Fuente de la imagen, Cortesía de la Familia Jáidar
Información del artículo
-
- Autor, Margarita Rodríguez
- Título del autor, BBC News Mundo
- Fecha de publicación 17 julio 2026
- Tiempo de lectura: 13 min
Las lágrimas de Alejandra Jáidar fueron de alegría al recibir esa llamada.
Al otro lado del teléfono, en el Instituto de Física de la Universidad Nacional Autónoma de México (UNAM), el físico Eduardo Andrade, emocionado, le comunicaba que el acelerador de partículas había comenzado a operar.
La alegría de la científica "se extendió como un incendio" entre quienes la acompañaban, relata Leonardo Patiño, uno de sus sobrinos, en el documental "Cartas a Alejandra".
Al caer la tarde, Leonardo y su madre cuidaban de Alejandra, quien estaba luchando contra un cáncer.
Para Leonardo, ser testigo de esa llamada fue observar un instante de "profunda emoción humana y académica".
No solo percibió en la voz de su tía la satisfacción de haber alcanzado una meta, sino también que el que la llamaba —"tan comprometido como ella para lograrlo"— le transmitía "cariño al decirle: ‘esa es tu creación’".
Esa llamada tuvo lugar a finales de julio de 1988. En septiembre del mismo año, Alejandra falleció a los 51 años.
"En nuestra familia no somos muy religiosos", confía a BBC News Mundo su hijo Arturo de Alba.
"He ido pocas veces al mausoleo de mi madre, pero siempre que visito México, paso por el Instituto de Física, que es donde siento que ella permanece".
Esta es la crónica de una de las científicas más relevantes de México, cuyo legado probablemente haya influido en ti o en alguien cercano.
"La mina se pone celosa"
El padre de Alejandra Jáidar Matalobos emigró a México junto a su familia desde el Líbano.
"Fueron inmigrantes de primera generación. Mi abuelo y sus hermanos tenían espíritu empresario y desde jóvenes se dedicaron a los negocios", relata Arturo.
En Veracruz, José Teodoro Jáidar Jacob conoció a Guadalupe Matalobos de la Flor. Se enamoraron, contrajeron matrimonio y tuvieron cuatro hijos: Alejandra, Julieta, Isabel y Pedro.
"Mi madre nació en el Puerto de Veracruz, algo que marcó su carácter. Veracruz es reconocido por ser el estado mexicano con mayor influencia caribeña, cargado de alegría".

Fuente de la imagen, Cortesía de la Familia Jáidar
Disfrutaba tocar el piano y cantar, con Chopin y Agustín Lara entre sus compositores predilectos.
"Una experiencia crucial para ella fue la mina de mercurio que mi abuelo tenía en Guerrero.
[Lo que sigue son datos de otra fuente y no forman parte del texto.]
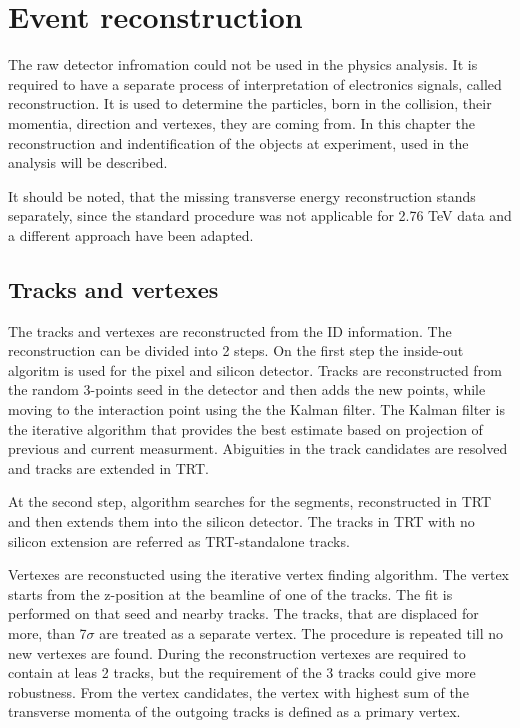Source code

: \chapter{Event reconstruction}\label{chap:Rec}
\minitoc
The raw detector infromation could not be used in the physics analysis. It is required to have a separate process of interpretation of electronics signals, called reconstruction. It is used to determine the particles, born in the collision, their momentia, direction and vertexes, they are coming from. In this chapter the reconstruction and indentification of the objects at \atlas experiment, used in the analysis will be described. 

It should be noted, that the missing transverse energy reconstruction stands separately, since the standard procedure was not applicable for 2.76 TeV data and a different approach have been adapted.

\section{Tracks and vertexes}

The tracks and vertexes are reconstructed from the ID information\cite{Track}. The reconstruction can be divided into 2 steps. 
On the first step the inside-out algoritm is used for the pixel and silicon detector. Tracks are reconstructed from the random 3-points seed in the detector and then adds the new points, while moving to the interaction point using the the Kalman filter\cite{Kalman}.  The Kalman filter is the iterative algorithm that provides the best estimate based on projection of previous and current measurment.  Abiguities in the track candidates are resolved and tracks are extended in TRT.

At the second step, algorithm searches for the segments, reconstructed in TRT and then extends them into the silicon detector. The tracks in TRT with no silicon extension are referred as TRT-standalone tracks. 

Vertexes are reconstucted using the iterative vertex finding algorithm. The vertex starts from the z-position at the beamline of one of the tracks. The \chiD fit is performed on that seed and nearby tracks. The tracks, that are displaced for more, than 7$\sigma$ are treated as a separate vertex. The procedure is repeated till no new vertexes are found. During the reconstruction vertexes are required to contain at leas 2 tracks, but the requirement of the 3 tracks could give more robustness. From the vertex candidates, the vertex with highest sum of the transverse momenta of the outgoing tracks is defined as a primary vertex.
Pasó mucho tiempo allí", rememora su hijo.
Siendo la mayor de sus hermanos, asumió diversas responsabilidades, incluida la conducción.
"No solo buscaba independencia, sino que mi abuelo la enviaba, con 15 o 16 años, a pagar la nómina de la mina, lo que llaman ‘la raya’".
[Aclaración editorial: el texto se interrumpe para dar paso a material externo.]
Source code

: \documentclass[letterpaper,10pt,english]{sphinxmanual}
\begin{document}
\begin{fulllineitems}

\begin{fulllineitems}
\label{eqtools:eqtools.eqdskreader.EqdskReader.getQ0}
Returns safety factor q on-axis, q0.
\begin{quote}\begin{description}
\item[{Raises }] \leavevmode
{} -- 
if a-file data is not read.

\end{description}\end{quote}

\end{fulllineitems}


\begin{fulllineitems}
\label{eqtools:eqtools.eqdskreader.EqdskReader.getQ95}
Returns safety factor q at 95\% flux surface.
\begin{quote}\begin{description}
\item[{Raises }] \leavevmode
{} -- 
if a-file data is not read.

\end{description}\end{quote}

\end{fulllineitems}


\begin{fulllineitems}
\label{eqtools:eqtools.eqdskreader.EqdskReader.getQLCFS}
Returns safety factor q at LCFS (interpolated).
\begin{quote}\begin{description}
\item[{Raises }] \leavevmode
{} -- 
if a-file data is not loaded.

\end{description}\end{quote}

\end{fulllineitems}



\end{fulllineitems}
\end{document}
En una ocasión, desafió una tradición vigente entre los trabajadores.
"En esa época, en México, se decía que la mina se ponía celosa", explica Yareli Jáidar, sobrina de Jáidar, a BBC Mundo.
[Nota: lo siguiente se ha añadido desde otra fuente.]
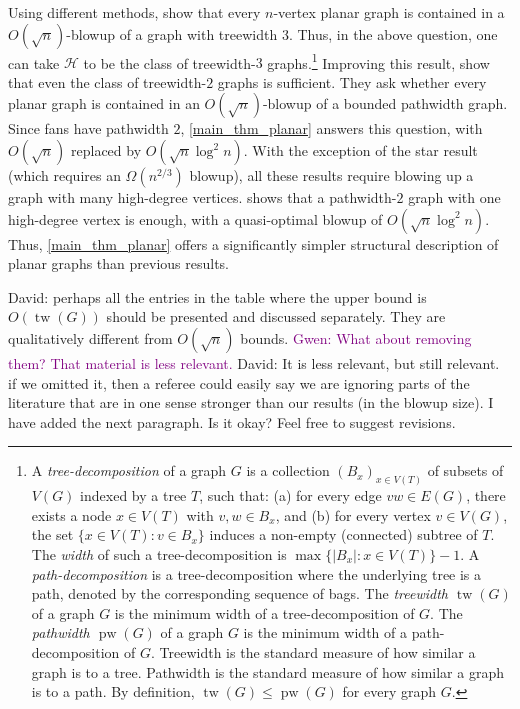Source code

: \documentclass{patmorin}
\renewcommand{\leq}{\leqslant}
\newcommand{\david}[1]{{\color{orange} David: #1}}
\newcommand{\gwen}[1]{\textcolor{Purple}{Gwen: #1}}
\newcommand{\defin}[1]{\emph{\textcolor{brightmaroon}{#1}}}
\DeclareMathOperator{\tw}{tw}
\DeclareMathOperator{\pw}{pw}
\begin{document}
Using different methods, \citet{ISW} show that every $n$-vertex planar graph is contained in a $O(\sqrt{n})$-blowup of a graph with treewidth 3. Thus, in the above question, one can take $\mathcal{H}$ to be the class of treewidth-$3$ graphs.\footnote{A \defin{tree-decomposition} of a graph $G$ is a collection $(B_x)_{x \in V(T)}$ of subsets of $V(G)$ indexed by a tree $T$, such that: (a) for every edge ${vw \in E(G)}$, there exists a node ${x \in V(T)}$ with ${v,w \in B_x}$, and (b) for every vertex ${v \in V(G)}$, the set $\{ x \in V(T) \colon v \in B_x \}$ induces a non-empty (connected) subtree of $T$. The \defin{width} of such a tree-decomposition is ${\max\{ |B_x| \colon x \in V(T) \}-1}$. A \defin{path-decomposition} is a tree-decomposition where the underlying tree is a path, denoted by the corresponding sequence of bags. The \defin{treewidth $\tw(G)$} of a graph $G$ is the minimum width of a tree-decomposition of $G$. The \defin{pathwidth $\pw(G)$} of a graph $G$ is the minimum width of a path-decomposition of $G$. Treewidth is the standard measure of how similar a graph is to a tree. Pathwidth is the standard measure of how similar a graph is to a path. By definition, $\tw(G)\leq\pw(G)$ for every graph $G$.}
Improving this result, \citet{distel.dujmovic.ea:product} show that even the class of treewidth-$2$ graphs is sufficient. They  ask whether every planar graph is contained in an $O(\sqrt{n})$-blowup of a bounded pathwidth graph.
Since fans have pathwidth $2$, \cref{main_thm_planar} answers this question, with $O(\sqrt{n})$ replaced by $O(\sqrt{n}\log^2 n)$.  With the exception of the star result (which requires an $\Omega(n^{2/3})$ blowup), all these results require blowing up a graph with many high-degree vertices.   shows that a pathwidth-$2$ graph with one high-degree vertex is enough, with a quasi-optimal blowup of $O(\sqrt{n}\log^2 n)$.  Thus, \cref{main_thm_planar} offers a significantly simpler structural description of planar graphs than previous results.



\david{perhaps all the entries in the table where the upper bound is $O(\tw(G))$ should be presented and discussed separately. They are qualitatively different from $O(\sqrt{n})$ bounds.}
\gwen{What about removing them? That material is less relevant.} \david{It is less relevant, but still relevant. if we omitted it, then a referee could easily say we are ignoring parts of the literature that are in one sense stronger than our results (in the blowup size). I have added the next paragraph. Is it okay? Feel free to suggest revisions.}
\end{document}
Esto significaba que, si la mina estaba en producción, ninguna mujer debía ingresar, pues se creía que su presencia, por celos, impediría que la mina produjera.

Fuente de la imagen, Cortesía de la Familia Jáidar
"Alejandra se disfrazó de hombre para poder ingresar, pero la descubrieron. Fueron a informar a mi abuelo y le exigieron que ella saliera".
Esa fue solo una de las muchas historias.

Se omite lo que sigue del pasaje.